When a product came back from the field due to a customer complaint or warranty issue, it routinely took as long as a week to retrieve all the related scalar and process signature data scattered across the plant.

This lengthy feedback loop created uncertainty and long production delays—the manufacturer didn’t want to risk shipping defective products that would tarnish its brand in the marketplace. In one instance, full production was halted for several weeks.

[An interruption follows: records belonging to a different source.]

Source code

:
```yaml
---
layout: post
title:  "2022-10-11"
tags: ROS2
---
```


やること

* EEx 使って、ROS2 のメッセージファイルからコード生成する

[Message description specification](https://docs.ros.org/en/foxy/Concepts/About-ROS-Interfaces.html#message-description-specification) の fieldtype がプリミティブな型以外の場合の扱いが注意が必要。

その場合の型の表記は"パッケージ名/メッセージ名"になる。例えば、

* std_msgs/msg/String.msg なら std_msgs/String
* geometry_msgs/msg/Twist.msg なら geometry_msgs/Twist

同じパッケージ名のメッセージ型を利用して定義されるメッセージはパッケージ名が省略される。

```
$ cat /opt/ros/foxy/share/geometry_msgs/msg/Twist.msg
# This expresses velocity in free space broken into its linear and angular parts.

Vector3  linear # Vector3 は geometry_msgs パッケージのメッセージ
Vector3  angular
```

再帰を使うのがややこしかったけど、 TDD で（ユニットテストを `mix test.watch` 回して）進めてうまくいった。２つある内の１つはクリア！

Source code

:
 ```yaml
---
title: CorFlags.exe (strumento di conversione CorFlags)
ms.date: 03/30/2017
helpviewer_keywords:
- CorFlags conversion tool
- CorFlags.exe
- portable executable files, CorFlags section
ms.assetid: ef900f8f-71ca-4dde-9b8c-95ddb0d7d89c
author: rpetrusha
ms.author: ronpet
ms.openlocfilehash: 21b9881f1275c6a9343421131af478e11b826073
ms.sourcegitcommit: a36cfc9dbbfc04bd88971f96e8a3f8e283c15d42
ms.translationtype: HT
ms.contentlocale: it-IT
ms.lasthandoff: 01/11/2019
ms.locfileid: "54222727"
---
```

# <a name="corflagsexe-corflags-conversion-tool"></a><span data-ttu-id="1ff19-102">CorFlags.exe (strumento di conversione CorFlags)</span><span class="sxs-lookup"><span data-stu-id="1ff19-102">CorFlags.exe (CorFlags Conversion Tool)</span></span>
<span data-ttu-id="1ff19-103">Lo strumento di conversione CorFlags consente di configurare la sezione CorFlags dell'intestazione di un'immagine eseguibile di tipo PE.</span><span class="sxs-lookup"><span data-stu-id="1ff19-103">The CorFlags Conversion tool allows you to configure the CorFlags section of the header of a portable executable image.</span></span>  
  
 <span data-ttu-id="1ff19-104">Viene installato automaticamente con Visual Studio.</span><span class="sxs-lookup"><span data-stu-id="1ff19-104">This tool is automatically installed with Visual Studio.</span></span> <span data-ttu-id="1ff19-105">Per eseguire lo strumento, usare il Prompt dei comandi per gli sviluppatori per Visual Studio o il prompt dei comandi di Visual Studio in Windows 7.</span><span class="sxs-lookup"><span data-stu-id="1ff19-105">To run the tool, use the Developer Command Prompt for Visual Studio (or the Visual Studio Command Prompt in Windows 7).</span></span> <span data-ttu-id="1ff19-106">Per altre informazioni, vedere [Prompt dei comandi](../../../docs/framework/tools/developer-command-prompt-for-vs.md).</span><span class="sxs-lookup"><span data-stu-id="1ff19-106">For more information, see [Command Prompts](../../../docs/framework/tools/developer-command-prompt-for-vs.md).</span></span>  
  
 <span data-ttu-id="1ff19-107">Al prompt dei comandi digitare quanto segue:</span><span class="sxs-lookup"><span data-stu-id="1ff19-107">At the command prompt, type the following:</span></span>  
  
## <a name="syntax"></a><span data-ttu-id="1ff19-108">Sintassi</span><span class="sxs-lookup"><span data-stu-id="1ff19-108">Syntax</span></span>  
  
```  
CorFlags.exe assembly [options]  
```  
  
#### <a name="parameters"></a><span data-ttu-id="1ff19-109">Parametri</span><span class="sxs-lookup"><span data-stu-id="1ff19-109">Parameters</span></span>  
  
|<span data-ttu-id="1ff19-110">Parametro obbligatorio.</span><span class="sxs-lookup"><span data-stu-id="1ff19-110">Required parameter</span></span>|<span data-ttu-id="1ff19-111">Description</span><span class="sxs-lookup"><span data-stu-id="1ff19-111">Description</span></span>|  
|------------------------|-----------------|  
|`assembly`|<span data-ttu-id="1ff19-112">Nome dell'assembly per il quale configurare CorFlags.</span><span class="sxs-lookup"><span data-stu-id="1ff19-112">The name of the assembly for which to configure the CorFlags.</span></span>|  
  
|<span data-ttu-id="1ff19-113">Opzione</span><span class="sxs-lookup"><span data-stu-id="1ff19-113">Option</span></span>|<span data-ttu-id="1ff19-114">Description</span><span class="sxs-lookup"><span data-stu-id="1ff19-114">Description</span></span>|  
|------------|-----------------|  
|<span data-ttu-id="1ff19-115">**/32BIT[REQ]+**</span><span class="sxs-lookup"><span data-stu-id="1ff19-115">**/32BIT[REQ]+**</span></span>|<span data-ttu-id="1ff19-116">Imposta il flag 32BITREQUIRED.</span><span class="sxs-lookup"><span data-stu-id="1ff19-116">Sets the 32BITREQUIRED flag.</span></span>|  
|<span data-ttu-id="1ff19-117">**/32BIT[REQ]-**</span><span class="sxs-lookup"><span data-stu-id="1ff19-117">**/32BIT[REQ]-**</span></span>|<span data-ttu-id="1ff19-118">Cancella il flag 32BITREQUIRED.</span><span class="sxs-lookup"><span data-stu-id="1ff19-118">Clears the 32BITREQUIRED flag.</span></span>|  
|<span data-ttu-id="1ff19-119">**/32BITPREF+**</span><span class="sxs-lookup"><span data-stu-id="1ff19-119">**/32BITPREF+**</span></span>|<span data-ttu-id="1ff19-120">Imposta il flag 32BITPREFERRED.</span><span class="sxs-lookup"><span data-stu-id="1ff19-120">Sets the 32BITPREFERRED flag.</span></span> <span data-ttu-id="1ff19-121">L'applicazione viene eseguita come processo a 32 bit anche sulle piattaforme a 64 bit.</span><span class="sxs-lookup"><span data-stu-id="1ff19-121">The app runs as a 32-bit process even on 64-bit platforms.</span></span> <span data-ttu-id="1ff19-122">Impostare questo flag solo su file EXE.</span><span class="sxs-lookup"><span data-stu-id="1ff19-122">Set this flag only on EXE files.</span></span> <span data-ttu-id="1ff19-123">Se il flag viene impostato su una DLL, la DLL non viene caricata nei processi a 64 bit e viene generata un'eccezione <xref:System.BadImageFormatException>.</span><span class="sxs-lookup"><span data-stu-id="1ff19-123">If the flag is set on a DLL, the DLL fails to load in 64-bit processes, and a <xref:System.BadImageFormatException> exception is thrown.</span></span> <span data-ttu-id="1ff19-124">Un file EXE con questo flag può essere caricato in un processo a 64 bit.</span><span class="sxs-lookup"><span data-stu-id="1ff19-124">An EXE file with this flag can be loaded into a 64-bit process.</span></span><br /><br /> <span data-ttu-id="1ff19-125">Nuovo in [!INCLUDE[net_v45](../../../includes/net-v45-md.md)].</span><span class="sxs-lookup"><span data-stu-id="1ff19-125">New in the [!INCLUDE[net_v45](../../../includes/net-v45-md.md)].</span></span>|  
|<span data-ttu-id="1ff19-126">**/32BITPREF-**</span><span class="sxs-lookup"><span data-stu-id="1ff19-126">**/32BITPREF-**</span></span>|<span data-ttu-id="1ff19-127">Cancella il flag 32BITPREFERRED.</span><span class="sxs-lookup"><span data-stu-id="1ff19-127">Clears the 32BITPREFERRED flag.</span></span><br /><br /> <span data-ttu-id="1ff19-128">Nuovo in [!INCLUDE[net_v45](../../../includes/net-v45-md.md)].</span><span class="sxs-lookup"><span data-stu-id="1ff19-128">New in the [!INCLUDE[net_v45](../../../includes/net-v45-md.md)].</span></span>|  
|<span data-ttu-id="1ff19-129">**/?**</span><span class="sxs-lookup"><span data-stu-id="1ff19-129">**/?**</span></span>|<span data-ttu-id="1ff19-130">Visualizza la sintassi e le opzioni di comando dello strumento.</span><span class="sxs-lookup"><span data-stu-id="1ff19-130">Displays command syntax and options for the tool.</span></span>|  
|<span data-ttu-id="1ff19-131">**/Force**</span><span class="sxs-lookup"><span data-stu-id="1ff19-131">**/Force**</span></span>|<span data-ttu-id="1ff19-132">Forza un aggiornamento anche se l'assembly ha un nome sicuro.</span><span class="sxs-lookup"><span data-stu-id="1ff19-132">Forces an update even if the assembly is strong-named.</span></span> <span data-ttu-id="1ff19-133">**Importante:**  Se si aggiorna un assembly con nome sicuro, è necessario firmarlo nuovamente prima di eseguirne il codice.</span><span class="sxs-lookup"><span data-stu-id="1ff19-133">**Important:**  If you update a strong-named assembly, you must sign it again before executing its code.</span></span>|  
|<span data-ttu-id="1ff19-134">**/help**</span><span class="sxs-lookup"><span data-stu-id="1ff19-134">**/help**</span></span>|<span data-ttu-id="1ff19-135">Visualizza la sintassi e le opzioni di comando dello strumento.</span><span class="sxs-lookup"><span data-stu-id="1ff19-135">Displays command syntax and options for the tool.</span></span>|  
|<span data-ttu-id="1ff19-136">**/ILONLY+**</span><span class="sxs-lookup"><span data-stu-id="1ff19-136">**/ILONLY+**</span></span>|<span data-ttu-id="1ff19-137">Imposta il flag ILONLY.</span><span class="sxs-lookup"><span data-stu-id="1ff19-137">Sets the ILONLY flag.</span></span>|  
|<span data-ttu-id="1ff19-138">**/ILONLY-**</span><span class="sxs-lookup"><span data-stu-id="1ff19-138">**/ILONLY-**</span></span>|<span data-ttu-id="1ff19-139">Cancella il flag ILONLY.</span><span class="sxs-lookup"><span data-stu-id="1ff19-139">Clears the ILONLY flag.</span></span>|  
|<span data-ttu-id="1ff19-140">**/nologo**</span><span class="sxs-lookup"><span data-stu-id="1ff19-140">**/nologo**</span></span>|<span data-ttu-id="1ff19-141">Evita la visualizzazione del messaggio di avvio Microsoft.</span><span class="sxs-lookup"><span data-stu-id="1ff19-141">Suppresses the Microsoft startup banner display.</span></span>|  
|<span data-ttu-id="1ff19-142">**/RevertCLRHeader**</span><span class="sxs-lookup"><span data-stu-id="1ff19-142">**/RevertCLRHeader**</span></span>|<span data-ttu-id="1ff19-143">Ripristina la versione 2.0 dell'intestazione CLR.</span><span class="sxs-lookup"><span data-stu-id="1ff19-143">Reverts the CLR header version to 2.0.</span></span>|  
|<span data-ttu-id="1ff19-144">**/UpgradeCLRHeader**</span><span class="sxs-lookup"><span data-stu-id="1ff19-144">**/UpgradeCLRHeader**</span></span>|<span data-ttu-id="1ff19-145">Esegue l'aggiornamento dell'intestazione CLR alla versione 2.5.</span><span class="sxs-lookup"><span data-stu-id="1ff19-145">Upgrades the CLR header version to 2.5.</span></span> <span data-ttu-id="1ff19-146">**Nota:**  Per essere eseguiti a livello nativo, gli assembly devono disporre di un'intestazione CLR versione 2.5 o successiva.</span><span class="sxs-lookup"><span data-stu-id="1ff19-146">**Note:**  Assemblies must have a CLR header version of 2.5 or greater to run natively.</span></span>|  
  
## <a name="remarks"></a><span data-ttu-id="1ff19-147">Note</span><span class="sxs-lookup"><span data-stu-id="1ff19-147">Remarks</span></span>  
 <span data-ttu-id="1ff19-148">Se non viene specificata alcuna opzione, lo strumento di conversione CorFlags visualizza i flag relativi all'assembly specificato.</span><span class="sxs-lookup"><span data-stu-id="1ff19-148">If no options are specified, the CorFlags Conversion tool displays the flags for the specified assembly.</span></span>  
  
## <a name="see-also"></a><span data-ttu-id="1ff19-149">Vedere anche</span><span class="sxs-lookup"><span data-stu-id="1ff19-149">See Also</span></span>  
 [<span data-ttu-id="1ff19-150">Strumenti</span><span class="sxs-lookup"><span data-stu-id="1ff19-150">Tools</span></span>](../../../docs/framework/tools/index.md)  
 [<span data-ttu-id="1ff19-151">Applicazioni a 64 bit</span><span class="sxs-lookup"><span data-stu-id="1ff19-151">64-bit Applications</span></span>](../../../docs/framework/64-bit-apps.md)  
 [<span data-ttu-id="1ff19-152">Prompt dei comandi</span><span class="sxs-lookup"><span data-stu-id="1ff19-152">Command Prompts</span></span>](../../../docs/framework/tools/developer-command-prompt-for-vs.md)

For an investment that cost only a fraction of a day of lost production, this manufacturer standardized and centralized data collection and reporting across the plant. Quality engineers now had all the data they needed at their fingertips, to catch defects in real-time, trace root cause, and limit the scope of a recall to the specific units the data trail told them were suspect.

Collect the right data

A common starting point to achieve this level of connectivity is to incorporate in-process testing (IPT) into the production line. With IPT, measurement, monitoring, data collection and reporting is built into each step of the manufacturing process. This provides intelligent monitoring and pass/fail determination at the source, as well as acquisition of the data that charts what happened to each part throughout a process.

The result is a consolidated birth history record, indexed by serial number, for every single part. This record includes all the data captured from each process and IPT station on the line that touched a part—captured at the point of its highest fidelity and quality. This data includes scalars, digital process signatures and even machine vision images with their datasets.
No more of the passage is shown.